* **Activity**:
Go through the records and transcribe them exactly, passing over any picture.

++++ Input data

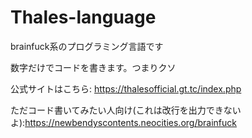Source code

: # Thales-language
brainfuck系のプログラミング言語です

数字だけでコードを書きます。つまりクソ

公式サイトはこちら: https://thalesofficial.gt.tc/index.php

ただコード書いてみたい人向け(これは改行を出力できないよ):https://newbendyscontents.neocities.org/brainfuck
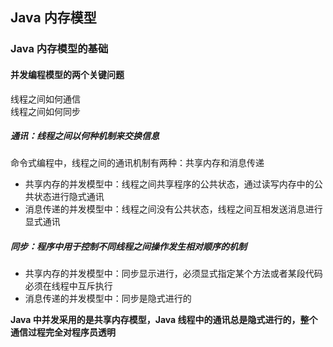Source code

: ## Java 内存模型

### Java 内存模型的基础

#### 并发编程模型的两个关键问题

线程之间如何通信   
线程之间如何同步  

##### 通讯：线程之间以何种机制来交换信息    
命令式编程中，线程之间的通讯机制有两种：共享内存和消息传递    
- 共享内存的并发模型中：线程之间共享程序的公共状态，通过读写内存中的公共状态进行隐式通讯     
- 消息传递的并发模型中：线程之间没有公共状态，线程之间互相发送消息进行显式通讯    

##### 同步：程序中用于控制不同线程之间操作发生相对顺序的机制     
- 共享内存的并发模型中：同步显示进行，必须显式指定某个方法或者某段代码必须在线程中互斥执行    
- 消息传递的并发模型中：同步是隐式进行的

**Java 中并发采用的是共享内存模型，Java 线程中的通讯总是隐式进行的，整个通信过程完全对程序员透明** 
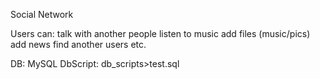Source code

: Social Network

Users can:
talk with another people
listen to music
add files (music/pics)
add news
find another users
etc.

DB: MySQL
DbScript: db_scripts>test.sql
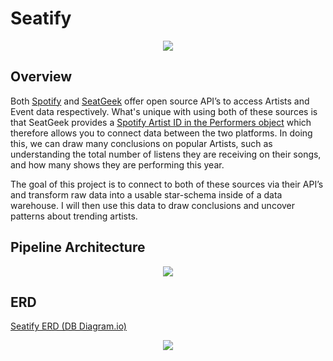 # Seatify
<p align='center'>
  
  <img src='https://user-images.githubusercontent.com/43326126/188296326-4c7f3244-0bdb-4306-a2ba-dc721b16f324.png' />
  
</p>

## Overview

Both [Spotify](https://developer.spotify.com/documentation/web-api/) and [SeatGeek](https://platform.seatgeek.com/?ref=publicapis.dev) offer open source API’s to access Artists and Event data respectively. What's unique with using both of these sources is that SeatGeek provides a [Spotify Artist ID in the Performers object](https://platform.seatgeek.com/?ref=publicapis.dev#performers) which therefore allows you to connect data between the two platforms. In doing this, we can draw many conclusions on popular Artists, such as understanding the total number of listens they are receiving on their songs, and how many shows they are performing this year.

The goal of this project is to connect to both of these sources via their API’s and transform raw data into a usable star-schema inside of a data warehouse. I will then use this data to draw conclusions and uncover patterns about trending artists.

## Pipeline Architecture

<p align='center'>
  
  <img src=https://user-images.githubusercontent.com/43326126/191159923-9ac576c8-0fee-495a-ad49-cfb16bae44cd.png>

</p>

## ERD

[Seatify ERD (DB Diagram.io)](https://dbdiagram.io/d/62d8b5fb0d66c746551b74a5)

<p align='center'>
  
  <img src=https://user-images.githubusercontent.com/43326126/188296750-2e7e39f4-3c09-4fd9-9f73-0fce73ef2132.png>

</p>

++++++++

* **Solution for this exercise**:
Source code

: # Thales-language
brainfuck系のプログラミング言語です

数字だけでコードを書きます。つまりクソ

公式サイトはこちら: https://thalesofficial.gt.tc/index.php

ただコード書いてみたい人向け(これは改行を出力できないよ):https://newbendyscontents.neocities.org/brainfuck
Source code

: ## Java 内存模型

### Java 内存模型的基础

#### 并发编程模型的两个关键问题

线程之间如何通信   
线程之间如何同步  

##### 通讯：线程之间以何种机制来交换信息    
命令式编程中，线程之间的通讯机制有两种：共享内存和消息传递    
- 共享内存的并发模型中：线程之间共享程序的公共状态，通过读写内存中的公共状态进行隐式通讯     
- 消息传递的并发模型中：线程之间没有公共状态，线程之间互相发送消息进行显式通讯    

##### 同步：程序中用于控制不同线程之间操作发生相对顺序的机制     
- 共享内存的并发模型中：同步显示进行，必须显式指定某个方法或者某段代码必须在线程中互斥执行    
- 消息传递的并发模型中：同步是隐式进行的

**Java 中并发采用的是共享内存模型，Java 线程中的通讯总是隐式进行的，整个通信过程完全对程序员透明** 
Source code

: Social Network

Users can:
talk with another people
listen to music
add files (music/pics)
add news
find another users
etc.

DB: MySQL
DbScript: db_scripts>test.sql
 # Seatify
<p align='center'>
  
  <img src='https://user-images.githubusercontent.com/43326126/188296326-4c7f3244-0bdb-4306-a2ba-dc721b16f324.png' />
  
</p>

## Overview

Both [Spotify](https://developer.spotify.com/documentation/web-api/) and [SeatGeek](https://platform.seatgeek.com/?ref=publicapis.dev) offer open source API’s to access Artists and Event data respectively. What's unique with using both of these sources is that SeatGeek provides a [Spotify Artist ID in the Performers object](https://platform.seatgeek.com/?ref=publicapis.dev#performers) which therefore allows you to connect data between the two platforms. In doing this, we can draw many conclusions on popular Artists, such as understanding the total number of listens they are receiving on their songs, and how many shows they are performing this year.

The goal of this project is to connect to both of these sources via their API’s and transform raw data into a usable star-schema inside of a data warehouse. I will then use this data to draw conclusions and uncover patterns about trending artists.

## Pipeline Architecture

<p align='center'>
  
  <img src=https://user-images.githubusercontent.com/43326126/191159923-9ac576c8-0fee-495a-ad49-cfb16bae44cd.png>

</p>

## ERD

[Seatify ERD (DB Diagram.io)](https://dbdiagram.io/d/62d8b5fb0d66c746551b74a5)

<p align='center'>
  
  <img src=https://user-images.githubusercontent.com/43326126/188296750-2e7e39f4-3c09-4fd9-9f73-0fce73ef2132.png>

</p>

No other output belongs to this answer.